Darwin notebook will no longer support 'Register User' starting from 2.0. As a user, you must have credentials ready before using this notebook. 

In order to proceed, in the Environment Variables cell: 
1. Set your username and password to ensure that you're able to log in successfully
2. Set the path to the location of your datasets if you are using your own data.  The path is set for examples.
  <br><b>NOTE:</b> We provide two ways to analyze feature importance. One is to use the entire dataset; the other one is to analyze a few samples to understand individual samples.

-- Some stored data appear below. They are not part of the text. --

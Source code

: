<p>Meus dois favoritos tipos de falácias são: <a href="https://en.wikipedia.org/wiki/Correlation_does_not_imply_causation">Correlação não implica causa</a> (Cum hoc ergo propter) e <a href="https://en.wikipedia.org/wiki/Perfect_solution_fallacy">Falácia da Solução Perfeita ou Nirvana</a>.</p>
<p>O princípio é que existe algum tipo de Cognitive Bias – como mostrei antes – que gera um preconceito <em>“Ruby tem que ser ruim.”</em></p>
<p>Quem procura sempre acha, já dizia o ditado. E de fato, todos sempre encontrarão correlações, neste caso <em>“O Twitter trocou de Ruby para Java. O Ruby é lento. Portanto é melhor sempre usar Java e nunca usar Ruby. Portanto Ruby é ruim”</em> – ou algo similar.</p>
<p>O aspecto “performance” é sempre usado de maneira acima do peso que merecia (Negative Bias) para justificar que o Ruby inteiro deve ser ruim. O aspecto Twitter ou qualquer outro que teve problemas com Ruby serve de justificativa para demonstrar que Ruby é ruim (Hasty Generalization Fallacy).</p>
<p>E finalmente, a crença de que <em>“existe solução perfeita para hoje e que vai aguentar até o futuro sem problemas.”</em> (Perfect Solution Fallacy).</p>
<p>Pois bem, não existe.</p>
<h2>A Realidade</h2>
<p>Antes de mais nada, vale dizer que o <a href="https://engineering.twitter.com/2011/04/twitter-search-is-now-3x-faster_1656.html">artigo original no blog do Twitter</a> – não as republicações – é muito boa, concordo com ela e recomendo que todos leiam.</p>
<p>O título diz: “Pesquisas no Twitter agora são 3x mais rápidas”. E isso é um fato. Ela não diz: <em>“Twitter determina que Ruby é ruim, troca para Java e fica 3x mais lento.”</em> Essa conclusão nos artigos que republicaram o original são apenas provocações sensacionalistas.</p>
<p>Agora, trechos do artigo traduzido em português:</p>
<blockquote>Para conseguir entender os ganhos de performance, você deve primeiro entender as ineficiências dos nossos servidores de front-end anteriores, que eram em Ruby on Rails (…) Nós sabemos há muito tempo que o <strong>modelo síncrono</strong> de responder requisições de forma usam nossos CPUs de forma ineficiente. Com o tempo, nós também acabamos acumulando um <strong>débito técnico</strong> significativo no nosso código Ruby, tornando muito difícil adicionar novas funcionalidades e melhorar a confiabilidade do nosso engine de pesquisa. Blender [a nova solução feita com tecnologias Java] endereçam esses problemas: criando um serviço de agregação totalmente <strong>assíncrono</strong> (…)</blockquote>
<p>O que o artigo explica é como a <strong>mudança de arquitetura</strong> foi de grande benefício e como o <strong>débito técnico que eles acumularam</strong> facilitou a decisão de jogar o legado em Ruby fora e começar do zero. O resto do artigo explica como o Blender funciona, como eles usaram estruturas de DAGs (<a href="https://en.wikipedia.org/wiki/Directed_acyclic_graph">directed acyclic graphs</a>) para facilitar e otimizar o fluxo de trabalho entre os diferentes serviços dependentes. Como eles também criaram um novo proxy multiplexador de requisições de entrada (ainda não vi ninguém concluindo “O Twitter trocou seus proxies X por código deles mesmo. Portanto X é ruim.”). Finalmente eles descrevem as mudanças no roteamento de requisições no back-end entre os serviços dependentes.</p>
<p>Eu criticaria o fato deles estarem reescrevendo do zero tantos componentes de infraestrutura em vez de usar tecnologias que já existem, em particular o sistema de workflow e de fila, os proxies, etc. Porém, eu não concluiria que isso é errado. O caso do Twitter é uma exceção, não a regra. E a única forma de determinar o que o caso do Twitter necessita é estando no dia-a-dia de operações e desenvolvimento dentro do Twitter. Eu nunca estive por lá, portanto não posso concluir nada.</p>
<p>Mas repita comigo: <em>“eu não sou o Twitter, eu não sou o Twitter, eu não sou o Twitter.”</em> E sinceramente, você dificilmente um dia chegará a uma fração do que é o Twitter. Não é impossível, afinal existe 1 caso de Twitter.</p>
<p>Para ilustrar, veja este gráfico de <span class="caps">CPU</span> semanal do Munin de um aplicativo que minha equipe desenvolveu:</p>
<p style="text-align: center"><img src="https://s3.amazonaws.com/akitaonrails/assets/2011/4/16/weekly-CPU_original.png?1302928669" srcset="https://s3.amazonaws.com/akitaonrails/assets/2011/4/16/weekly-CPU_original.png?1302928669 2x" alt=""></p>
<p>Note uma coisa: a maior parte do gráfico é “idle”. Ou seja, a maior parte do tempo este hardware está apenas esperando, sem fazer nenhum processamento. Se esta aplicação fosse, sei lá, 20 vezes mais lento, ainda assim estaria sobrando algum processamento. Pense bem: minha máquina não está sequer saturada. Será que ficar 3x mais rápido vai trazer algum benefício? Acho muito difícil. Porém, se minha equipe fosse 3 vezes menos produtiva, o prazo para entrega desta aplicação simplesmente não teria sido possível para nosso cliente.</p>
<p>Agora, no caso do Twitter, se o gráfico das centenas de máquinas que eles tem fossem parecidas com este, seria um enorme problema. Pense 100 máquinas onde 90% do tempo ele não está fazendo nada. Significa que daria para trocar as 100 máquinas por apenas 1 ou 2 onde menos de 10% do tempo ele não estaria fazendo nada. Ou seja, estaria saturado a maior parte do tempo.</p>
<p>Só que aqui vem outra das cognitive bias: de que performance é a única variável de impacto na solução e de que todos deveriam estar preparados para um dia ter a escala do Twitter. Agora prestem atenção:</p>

In the latter case, we advise users to use a small dataset (<=500) because it takes long time to process individual samples. 

Here are a few things to be mindful of:
1. For every run, check the job status (i.e. requested, failed, running, completed) and wait for job to complete before proceeding. 
2. If you're not satisfied with your model and think that Darwin can benefit from extra training, use the resume function.

## Import Necessary Libraries

In [9]:
%matplotlib inline
import matplotlib.pyplot as plt
import pandas as pd
import os
import datetime
from IPython.display import Image
from time import sleep
from amb_sdk.sdk import DarwinSdk

## Set Darwin SDK

In [10]:
ds = DarwinSdk()
ds.set_url('https://darwin-api.sparkcognition.com/v1/')

(True, 'https://amb-api.sparkcognition.com/v1/')

## Environment Variables

In [11]:
#Set your user id and password accordingly
USER="[your Darwin user id]"
PW="[your Darwin password]"

# Set path to datasets - The default below assumes Jupyter was started from amb-sdk/examples/Enterprise/
# Modify accordingly if you wish to use your own data
PATH_TO_DATASET = '../../sets/'
TRAIN_DATASET = 'sine_train.csv'
TEST_DATASET = 'sine_test.csv'

# A timestamp is used to create a unique name in the event you execute the workflow multiple times or with 
# different datasets.  File names must be unique in Darwin.
ts = '{:%Y%m%d%H%M%S}'.format(datetime.datetime.now())

# User Login

In [12]:
status, msg = ds.auth_login_user(USER, PW)
if not status:
    print(msg)
else:
    print('You are logged in.')

You are logged in.


# Data Upload

**Read dataset and view a file snippet**

In [13]:
df = pd.read_csv(os.path.join(PATH_TO_DATASET, TRAIN_DATASET))
df.head()

Unnamed: 0,x,y
0,0.0,0.0
1,0.591959,0.591959
2,1.130872,1.130872
3,1.568445,1.568445
4,1.865468,1.865468


**Upload training dataset to Darwin**

In [14]:
status, dataset = ds.upload_dataset(os.path.join(PATH_TO_DATASET, TRAIN_DATASET))
if not status:
    print(dataset)
else:
    print('Data is successfully uploaded!')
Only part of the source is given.